Setelah baru-baru ini Azerbaijan  meluncurkan apa yang disebut misi “anti-terorisme” di wilayah Nagorno-Karabakh yang disengketakan,  mengakibatkan sedikitnya 200 orang tewas dan lebih dari 400 luka-luka. Pemerintah setempat  menyatakan bahwa operasi perlawanan telah gagal dan menyerah. Ini adalah pertama kalinya dalam beberapa dekade Azerbaijan kembali menguasai wilayah Nagorno-Karabakh. Kekalahan ini membut ribuan pengunjuk rasa berkumpul di ibu kota Armenia, Yerifan pada 20 September untuk mengutuk penyerahan pemerintah kepada Azerbaijan

NTD

Baru-baru ini, Azerbaijan memberikan perlawanan keras di wilayah Nagorno-Karabakh dengan mengirimkan pasukan untuk mencoba menundukkan wilayah yang memisahkan diri dengan paksa. 

Gegham Stepanyan, Pemantau Hak Asasi Manusia Distrik Nagorno-Karabakh, menyebutkan di media sosial bahwa sedikitnya 200 orang tewas dan lebih dari 400 orang terluka.Di antara korban tewas terdapat sedikitnya 10 warga sipil dan 5 di antaranya adalah anak-anak.

Kantor Berita Central News Agency Taiwan mengutip Agence France-Presse yang mengatakan bahwa otoritas  Nagorno-Karabakh mengeluarkan pernyataan di media sosial yang mengatakan: “Melalui mediasi markas besar pasukan penjaga perdamaian Rusia yang ditempatkan di wilayah Nagorno-Karabakh, kedua pihak mencapai kesepakatan pada pukul 13.00  20 September 2023, akan ada penghentian total permusuhan mulai pukul 09.00 GMT).”

Pernyataan itu juga menyebutkan bahwa pasukan separatis telah sepakat untuk membubarkan seluruhnya dan menarik seluruh peralatan berat dan senjata militer dari wilayah Nagorno-Karabakh.

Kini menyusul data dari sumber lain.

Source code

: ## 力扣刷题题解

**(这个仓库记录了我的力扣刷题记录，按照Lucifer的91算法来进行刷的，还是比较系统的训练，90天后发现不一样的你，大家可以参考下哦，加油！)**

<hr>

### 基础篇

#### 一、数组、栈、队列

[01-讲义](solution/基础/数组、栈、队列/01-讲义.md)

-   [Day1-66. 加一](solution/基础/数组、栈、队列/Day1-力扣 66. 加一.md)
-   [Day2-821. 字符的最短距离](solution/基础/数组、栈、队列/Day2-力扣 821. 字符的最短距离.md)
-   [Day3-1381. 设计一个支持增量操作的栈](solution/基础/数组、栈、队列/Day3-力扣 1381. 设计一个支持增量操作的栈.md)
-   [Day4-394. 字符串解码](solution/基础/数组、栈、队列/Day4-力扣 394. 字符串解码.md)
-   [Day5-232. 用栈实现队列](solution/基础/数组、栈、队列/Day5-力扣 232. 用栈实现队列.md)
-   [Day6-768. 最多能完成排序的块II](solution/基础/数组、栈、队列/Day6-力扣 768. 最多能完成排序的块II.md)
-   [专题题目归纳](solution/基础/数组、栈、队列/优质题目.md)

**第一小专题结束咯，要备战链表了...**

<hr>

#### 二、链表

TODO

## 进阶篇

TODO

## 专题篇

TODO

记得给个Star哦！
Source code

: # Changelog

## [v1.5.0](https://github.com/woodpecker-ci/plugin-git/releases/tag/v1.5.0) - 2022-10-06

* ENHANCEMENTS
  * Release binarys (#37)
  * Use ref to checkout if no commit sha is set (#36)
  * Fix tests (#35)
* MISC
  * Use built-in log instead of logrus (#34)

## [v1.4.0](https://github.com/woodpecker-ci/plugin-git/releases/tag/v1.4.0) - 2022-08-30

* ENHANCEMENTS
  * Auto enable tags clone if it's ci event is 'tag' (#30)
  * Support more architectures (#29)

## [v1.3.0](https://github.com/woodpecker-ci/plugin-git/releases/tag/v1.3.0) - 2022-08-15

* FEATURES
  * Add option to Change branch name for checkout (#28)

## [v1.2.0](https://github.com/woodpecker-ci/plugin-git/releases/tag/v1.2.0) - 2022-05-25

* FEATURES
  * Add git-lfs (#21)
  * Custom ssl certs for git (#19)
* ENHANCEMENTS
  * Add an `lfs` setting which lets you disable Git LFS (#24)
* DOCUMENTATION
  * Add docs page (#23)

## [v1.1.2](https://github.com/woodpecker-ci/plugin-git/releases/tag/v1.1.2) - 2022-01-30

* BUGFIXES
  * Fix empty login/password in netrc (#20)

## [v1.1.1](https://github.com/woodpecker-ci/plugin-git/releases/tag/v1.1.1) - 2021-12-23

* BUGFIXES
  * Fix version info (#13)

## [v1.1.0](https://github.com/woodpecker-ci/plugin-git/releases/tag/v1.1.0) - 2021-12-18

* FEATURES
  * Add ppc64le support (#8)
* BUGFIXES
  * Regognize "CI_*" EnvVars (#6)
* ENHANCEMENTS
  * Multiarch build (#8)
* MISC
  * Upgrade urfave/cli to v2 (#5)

Isi pernyataan  juga menyatakan bahwa seluruh angkatan bersenjata Armenia akan mundur dari wilayah yang dikuasai pasukan penjaga perdamaian Rusia.

Kegagalan perlawanan ini mengejutkan dunia luar dan merupakan kemenangan besar bagi Presiden Azerbaijan Ilham Aliyev.

Aliyev, Presiden Azerbaijan. (MIKHAIL METZEL/SPUTNIK/AFP melalui Getty Images)

Aliyev berupaya mengembalikan wilayah Nagorno-Karabakh di bawah kendali otoritasnya . “Karena keberhasilan tindakan anti-terorisme di wilayah Nagorno-Karabakh, Azerbaijan telah memulihkan kedaulatannya,” katanya dalam pidato yang disiarkan televisi, seraya menambahkan bahwa pasukan separatis sudah mulai mundur.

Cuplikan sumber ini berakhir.